KEY POINTS:
At US$2821($3743) per week, people in Manhattan earned three times the average US wage in the first quarter of this year, boosted by financial sector bonuses.
Equivalent to nearly US$147,000 per year, average weekly pay for Manhattan residents shot up 16.7 per cent from the same period of 2006, maintaining its spot as the wealthiest county in the United States.
Nationally, the average rise was 5.1 per cent to US$885 per week, or US$46,000 per year, the US Bureau of Labour Statistics said.

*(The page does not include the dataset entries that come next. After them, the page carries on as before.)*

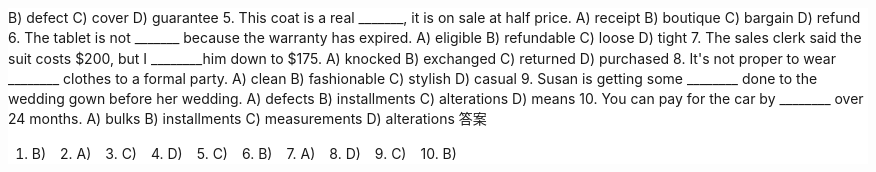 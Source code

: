 B) defect
C) cover
D) guarantee
5. This coat is a real _______, it is on sale at half price.
A) receipt
B) boutique
C) bargain
D) refund
6. The tablet is not _______ because the warranty has expired.
A) eligible
B) refundable
C) loose
D) tight
7. The sales clerk said the suit costs $200, but I ________him down to $175.
A) knocked
B) exchanged
C) returned
D) purchased
8. It's not proper to wear ________ clothes to a formal party.
A) clean
B) fashionable
C) stylish
D) casual
9. Susan is getting some ________ done to the wedding gown before her wedding.
A) defects
B) installments
C) alterations
D) means
10. You can pay for the car by ________ over 24 months.
A) bulks
B) installments
C) measurements
D) alterations
答案
1. B)　2. A)　3. C)　4. D)　5. C)　6. B)　7. A)　8. D)　9. C)　10. B)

People in Manhattan, home to Wall St, earned three to four times more than their neighbours in other New York City boroughs and almost five times more than workers in the state of Montana.
Manhattanites in the financial activities supersector made an average of US$10,156 per week, or about US$528,000 per year, largely because year-end bonuses and commissions are paid in the first quarter, the bureau said.
Manhattan far outpaced the average wage in the boroughs of Queens (US$831), the Bronx (US$788), Brooklyn (US$742) and Staten Island (US$733), partially explaining its gentrification and economic discrepancies with the rest of New York City.
After Manhattan, the country's top-ranked counties in the first quarter were Fairfield, Connecticut, a New York City suburb, at US$1979, followed by Suffolk, Massachusetts, which includes Boston, at US$1659, and San Francisco at US$1639.
Four of the 10 counties with the highest average wages were in the New York area, while three others were in and around San Francisco, near the Silicon Valley high-technology corridor.